Set down, in full, every record in the block.

Collected data:

=======

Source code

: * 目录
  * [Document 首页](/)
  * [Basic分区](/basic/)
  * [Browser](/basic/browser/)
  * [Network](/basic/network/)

=======

REPLY:
Source code

: * 目录
  * [Document 首页](/)
  * [Basic分区](/basic/)
  * [Browser](/basic/browser/)
  * [Network](/basic/network/)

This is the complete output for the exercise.